» **AIM OF THE TASK**
Every entry below must be copied exactly, with nothing left out.

» **DATA IN THIS EXERCISE**
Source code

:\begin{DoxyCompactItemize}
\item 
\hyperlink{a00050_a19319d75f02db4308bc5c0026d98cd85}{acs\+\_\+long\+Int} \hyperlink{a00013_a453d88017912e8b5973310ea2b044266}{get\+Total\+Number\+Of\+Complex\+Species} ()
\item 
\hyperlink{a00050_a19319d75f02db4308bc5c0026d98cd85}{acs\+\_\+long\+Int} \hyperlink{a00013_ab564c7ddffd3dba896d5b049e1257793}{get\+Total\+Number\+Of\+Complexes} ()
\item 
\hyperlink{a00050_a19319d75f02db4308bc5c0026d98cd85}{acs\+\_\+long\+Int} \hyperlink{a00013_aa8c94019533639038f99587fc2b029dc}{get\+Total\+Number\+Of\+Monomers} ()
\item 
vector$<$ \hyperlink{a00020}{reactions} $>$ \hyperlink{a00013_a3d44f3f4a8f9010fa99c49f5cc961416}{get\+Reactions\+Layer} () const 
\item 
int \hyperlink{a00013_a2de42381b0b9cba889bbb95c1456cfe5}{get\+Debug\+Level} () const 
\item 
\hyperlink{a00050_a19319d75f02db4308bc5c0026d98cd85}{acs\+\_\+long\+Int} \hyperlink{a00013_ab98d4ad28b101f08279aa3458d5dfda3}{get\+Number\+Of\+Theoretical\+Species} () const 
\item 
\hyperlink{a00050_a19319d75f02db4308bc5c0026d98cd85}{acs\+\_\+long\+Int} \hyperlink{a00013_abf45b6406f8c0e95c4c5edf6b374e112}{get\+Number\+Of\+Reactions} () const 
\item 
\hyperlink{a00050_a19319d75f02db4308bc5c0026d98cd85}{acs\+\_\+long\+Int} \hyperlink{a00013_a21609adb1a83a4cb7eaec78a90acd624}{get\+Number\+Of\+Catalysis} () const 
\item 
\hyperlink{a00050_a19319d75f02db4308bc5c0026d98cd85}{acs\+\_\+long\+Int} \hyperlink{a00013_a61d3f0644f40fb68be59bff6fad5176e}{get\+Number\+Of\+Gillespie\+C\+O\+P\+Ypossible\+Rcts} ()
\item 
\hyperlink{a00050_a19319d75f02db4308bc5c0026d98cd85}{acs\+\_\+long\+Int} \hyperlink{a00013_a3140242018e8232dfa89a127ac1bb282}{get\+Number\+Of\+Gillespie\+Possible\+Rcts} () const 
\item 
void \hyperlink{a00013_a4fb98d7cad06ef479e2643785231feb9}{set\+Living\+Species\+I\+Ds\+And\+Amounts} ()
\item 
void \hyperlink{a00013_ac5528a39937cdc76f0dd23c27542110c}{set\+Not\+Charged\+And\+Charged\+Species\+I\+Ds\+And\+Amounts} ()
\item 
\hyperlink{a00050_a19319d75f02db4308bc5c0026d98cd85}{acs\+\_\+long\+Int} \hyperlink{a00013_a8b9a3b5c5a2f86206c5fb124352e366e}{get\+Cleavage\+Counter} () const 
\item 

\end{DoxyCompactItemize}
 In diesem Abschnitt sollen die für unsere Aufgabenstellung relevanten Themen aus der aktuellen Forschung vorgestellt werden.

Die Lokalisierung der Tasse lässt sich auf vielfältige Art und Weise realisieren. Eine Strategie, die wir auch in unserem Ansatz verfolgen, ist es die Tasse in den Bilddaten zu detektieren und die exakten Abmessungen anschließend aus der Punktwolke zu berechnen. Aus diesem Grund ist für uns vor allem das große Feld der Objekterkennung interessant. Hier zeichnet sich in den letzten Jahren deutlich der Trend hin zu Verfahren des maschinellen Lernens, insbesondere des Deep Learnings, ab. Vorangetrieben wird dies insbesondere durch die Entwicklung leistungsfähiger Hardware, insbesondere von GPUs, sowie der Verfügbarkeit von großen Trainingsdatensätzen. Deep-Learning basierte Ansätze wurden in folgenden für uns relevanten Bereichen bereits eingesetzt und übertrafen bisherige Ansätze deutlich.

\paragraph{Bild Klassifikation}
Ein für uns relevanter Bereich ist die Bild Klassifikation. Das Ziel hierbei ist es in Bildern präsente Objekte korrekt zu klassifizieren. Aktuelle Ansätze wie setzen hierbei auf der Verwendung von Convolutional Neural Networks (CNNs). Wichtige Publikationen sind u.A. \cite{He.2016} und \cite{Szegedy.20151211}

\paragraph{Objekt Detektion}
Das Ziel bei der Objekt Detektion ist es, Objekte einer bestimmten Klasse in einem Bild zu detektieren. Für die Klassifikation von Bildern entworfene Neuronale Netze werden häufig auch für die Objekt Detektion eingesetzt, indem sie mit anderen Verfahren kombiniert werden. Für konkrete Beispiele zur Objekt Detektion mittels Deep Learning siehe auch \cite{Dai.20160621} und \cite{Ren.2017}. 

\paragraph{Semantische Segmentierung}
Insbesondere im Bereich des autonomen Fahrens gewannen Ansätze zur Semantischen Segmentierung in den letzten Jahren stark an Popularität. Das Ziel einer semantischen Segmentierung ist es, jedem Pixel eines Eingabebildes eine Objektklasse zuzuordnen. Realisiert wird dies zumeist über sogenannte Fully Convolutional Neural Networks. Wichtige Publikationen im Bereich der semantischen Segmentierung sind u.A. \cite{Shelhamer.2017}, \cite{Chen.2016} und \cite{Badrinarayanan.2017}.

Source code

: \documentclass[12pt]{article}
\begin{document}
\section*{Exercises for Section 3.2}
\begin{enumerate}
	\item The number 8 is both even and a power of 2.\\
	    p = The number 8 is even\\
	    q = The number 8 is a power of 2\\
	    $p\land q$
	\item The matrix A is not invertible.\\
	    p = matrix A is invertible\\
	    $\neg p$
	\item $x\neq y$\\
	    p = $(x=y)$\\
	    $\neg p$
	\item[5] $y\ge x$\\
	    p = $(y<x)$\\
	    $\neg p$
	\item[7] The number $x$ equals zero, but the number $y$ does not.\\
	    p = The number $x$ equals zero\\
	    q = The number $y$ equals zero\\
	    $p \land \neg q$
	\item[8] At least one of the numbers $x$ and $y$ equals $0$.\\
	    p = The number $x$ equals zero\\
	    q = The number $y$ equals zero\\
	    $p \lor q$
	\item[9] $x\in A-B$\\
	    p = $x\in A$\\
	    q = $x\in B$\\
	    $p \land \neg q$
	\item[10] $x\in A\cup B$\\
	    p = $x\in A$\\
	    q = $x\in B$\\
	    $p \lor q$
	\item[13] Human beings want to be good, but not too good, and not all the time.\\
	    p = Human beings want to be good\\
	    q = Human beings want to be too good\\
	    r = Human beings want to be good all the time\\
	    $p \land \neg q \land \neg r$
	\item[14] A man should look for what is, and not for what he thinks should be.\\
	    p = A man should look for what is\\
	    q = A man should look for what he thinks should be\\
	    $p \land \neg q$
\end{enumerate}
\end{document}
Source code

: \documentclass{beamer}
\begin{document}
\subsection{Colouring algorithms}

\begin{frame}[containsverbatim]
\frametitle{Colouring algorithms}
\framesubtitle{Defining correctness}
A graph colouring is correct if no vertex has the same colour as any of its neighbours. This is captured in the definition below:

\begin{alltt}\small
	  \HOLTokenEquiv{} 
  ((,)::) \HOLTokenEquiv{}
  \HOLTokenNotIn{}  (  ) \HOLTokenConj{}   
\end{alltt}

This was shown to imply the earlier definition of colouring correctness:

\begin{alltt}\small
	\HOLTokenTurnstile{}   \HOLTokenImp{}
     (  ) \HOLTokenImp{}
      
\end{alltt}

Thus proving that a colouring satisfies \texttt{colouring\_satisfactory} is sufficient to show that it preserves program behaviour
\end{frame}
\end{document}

» **RESULT**
Source code

:\begin{DoxyCompactItemize}
\item 
\hyperlink{a00050_a19319d75f02db4308bc5c0026d98cd85}{acs\+\_\+long\+Int} \hyperlink{a00013_a453d88017912e8b5973310ea2b044266}{get\+Total\+Number\+Of\+Complex\+Species} ()
\item 
\hyperlink{a00050_a19319d75f02db4308bc5c0026d98cd85}{acs\+\_\+long\+Int} \hyperlink{a00013_ab564c7ddffd3dba896d5b049e1257793}{get\+Total\+Number\+Of\+Complexes} ()
\item 
\hyperlink{a00050_a19319d75f02db4308bc5c0026d98cd85}{acs\+\_\+long\+Int} \hyperlink{a00013_aa8c94019533639038f99587fc2b029dc}{get\+Total\+Number\+Of\+Monomers} ()
\item 
vector$<$ \hyperlink{a00020}{reactions} $>$ \hyperlink{a00013_a3d44f3f4a8f9010fa99c49f5cc961416}{get\+Reactions\+Layer} () const 
\item 
int \hyperlink{a00013_a2de42381b0b9cba889bbb95c1456cfe5}{get\+Debug\+Level} () const 
\item 
\hyperlink{a00050_a19319d75f02db4308bc5c0026d98cd85}{acs\+\_\+long\+Int} \hyperlink{a00013_ab98d4ad28b101f08279aa3458d5dfda3}{get\+Number\+Of\+Theoretical\+Species} () const 
\item 
\hyperlink{a00050_a19319d75f02db4308bc5c0026d98cd85}{acs\+\_\+long\+Int} \hyperlink{a00013_abf45b6406f8c0e95c4c5edf6b374e112}{get\+Number\+Of\+Reactions} () const 
\item 
\hyperlink{a00050_a19319d75f02db4308bc5c0026d98cd85}{acs\+\_\+long\+Int} \hyperlink{a00013_a21609adb1a83a4cb7eaec78a90acd624}{get\+Number\+Of\+Catalysis} () const 
\item 
\hyperlink{a00050_a19319d75f02db4308bc5c0026d98cd85}{acs\+\_\+long\+Int} \hyperlink{a00013_a61d3f0644f40fb68be59bff6fad5176e}{get\+Number\+Of\+Gillespie\+C\+O\+P\+Ypossible\+Rcts} ()
\item 
\hyperlink{a00050_a19319d75f02db4308bc5c0026d98cd85}{acs\+\_\+long\+Int} \hyperlink{a00013_a3140242018e8232dfa89a127ac1bb282}{get\+Number\+Of\+Gillespie\+Possible\+Rcts} () const 
\item 
void \hyperlink{a00013_a4fb98d7cad06ef479e2643785231feb9}{set\+Living\+Species\+I\+Ds\+And\+Amounts} ()
\item 
void \hyperlink{a00013_ac5528a39937cdc76f0dd23c27542110c}{set\+Not\+Charged\+And\+Charged\+Species\+I\+Ds\+And\+Amounts} ()
\item 
\hyperlink{a00050_a19319d75f02db4308bc5c0026d98cd85}{acs\+\_\+long\+Int} \hyperlink{a00013_a8b9a3b5c5a2f86206c5fb124352e366e}{get\+Cleavage\+Counter} () const 
\item 

\end{DoxyCompactItemize}
 In diesem Abschnitt sollen die für unsere Aufgabenstellung relevanten Themen aus der aktuellen Forschung vorgestellt werden.

Die Lokalisierung der Tasse lässt sich auf vielfältige Art und Weise realisieren. Eine Strategie, die wir auch in unserem Ansatz verfolgen, ist es die Tasse in den Bilddaten zu detektieren und die exakten Abmessungen anschließend aus der Punktwolke zu berechnen. Aus diesem Grund ist für uns vor allem das große Feld der Objekterkennung interessant. Hier zeichnet sich in den letzten Jahren deutlich der Trend hin zu Verfahren des maschinellen Lernens, insbesondere des Deep Learnings, ab. Vorangetrieben wird dies insbesondere durch die Entwicklung leistungsfähiger Hardware, insbesondere von GPUs, sowie der Verfügbarkeit von großen Trainingsdatensätzen. Deep-Learning basierte Ansätze wurden in folgenden für uns relevanten Bereichen bereits eingesetzt und übertrafen bisherige Ansätze deutlich.

\paragraph{Bild Klassifikation}
Ein für uns relevanter Bereich ist die Bild Klassifikation. Das Ziel hierbei ist es in Bildern präsente Objekte korrekt zu klassifizieren. Aktuelle Ansätze wie setzen hierbei auf der Verwendung von Convolutional Neural Networks (CNNs). Wichtige Publikationen sind u.A. \cite{He.2016} und \cite{Szegedy.20151211}

\paragraph{Objekt Detektion}
Das Ziel bei der Objekt Detektion ist es, Objekte einer bestimmten Klasse in einem Bild zu detektieren. Für die Klassifikation von Bildern entworfene Neuronale Netze werden häufig auch für die Objekt Detektion eingesetzt, indem sie mit anderen Verfahren kombiniert werden. Für konkrete Beispiele zur Objekt Detektion mittels Deep Learning siehe auch \cite{Dai.20160621} und \cite{Ren.2017}. 

\paragraph{Semantische Segmentierung}
Insbesondere im Bereich des autonomen Fahrens gewannen Ansätze zur Semantischen Segmentierung in den letzten Jahren stark an Popularität. Das Ziel einer semantischen Segmentierung ist es, jedem Pixel eines Eingabebildes eine Objektklasse zuzuordnen. Realisiert wird dies zumeist über sogenannte Fully Convolutional Neural Networks. Wichtige Publikationen im Bereich der semantischen Segmentierung sind u.A. \cite{Shelhamer.2017}, \cite{Chen.2016} und \cite{Badrinarayanan.2017}.

Source code

: \documentclass[12pt]{article}
\begin{document}
\section*{Exercises for Section 3.2}
\begin{enumerate}
	\item The number 8 is both even and a power of 2.\\
	    p = The number 8 is even\\
	    q = The number 8 is a power of 2\\
	    $p\land q$
	\item The matrix A is not invertible.\\
	    p = matrix A is invertible\\
	    $\neg p$
	\item $x\neq y$\\
	    p = $(x=y)$\\
	    $\neg p$
	\item[5] $y\ge x$\\
	    p = $(y<x)$\\
	    $\neg p$
	\item[7] The number $x$ equals zero, but the number $y$ does not.\\
	    p = The number $x$ equals zero\\
	    q = The number $y$ equals zero\\
	    $p \land \neg q$
	\item[8] At least one of the numbers $x$ and $y$ equals $0$.\\
	    p = The number $x$ equals zero\\
	    q = The number $y$ equals zero\\
	    $p \lor q$
	\item[9] $x\in A-B$\\
	    p = $x\in A$\\
	    q = $x\in B$\\
	    $p \land \neg q$
	\item[10] $x\in A\cup B$\\
	    p = $x\in A$\\
	    q = $x\in B$\\
	    $p \lor q$
	\item[13] Human beings want to be good, but not too good, and not all the time.\\
	    p = Human beings want to be good\\
	    q = Human beings want to be too good\\
	    r = Human beings want to be good all the time\\
	    $p \land \neg q \land \neg r$
	\item[14] A man should look for what is, and not for what he thinks should be.\\
	    p = A man should look for what is\\
	    q = A man should look for what he thinks should be\\
	    $p \land \neg q$
\end{enumerate}
\end{document}
Source code

: \documentclass{beamer}
\begin{document}
\subsection{Colouring algorithms}

\begin{frame}[containsverbatim]
\frametitle{Colouring algorithms}
\framesubtitle{Defining correctness}
A graph colouring is correct if no vertex has the same colour as any of its neighbours. This is captured in the definition below:

\begin{alltt}\small
	  \HOLTokenEquiv{} 
  ((,)::) \HOLTokenEquiv{}
  \HOLTokenNotIn{}  (  ) \HOLTokenConj{}   
\end{alltt}

This was shown to imply the earlier definition of colouring correctness:

\begin{alltt}\small
	\HOLTokenTurnstile{}   \HOLTokenImp{}
     (  ) \HOLTokenImp{}
      
\end{alltt}

Thus proving that a colouring satisfies \texttt{colouring\_satisfactory} is sufficient to show that it preserves program behaviour
\end{frame}
\end{document}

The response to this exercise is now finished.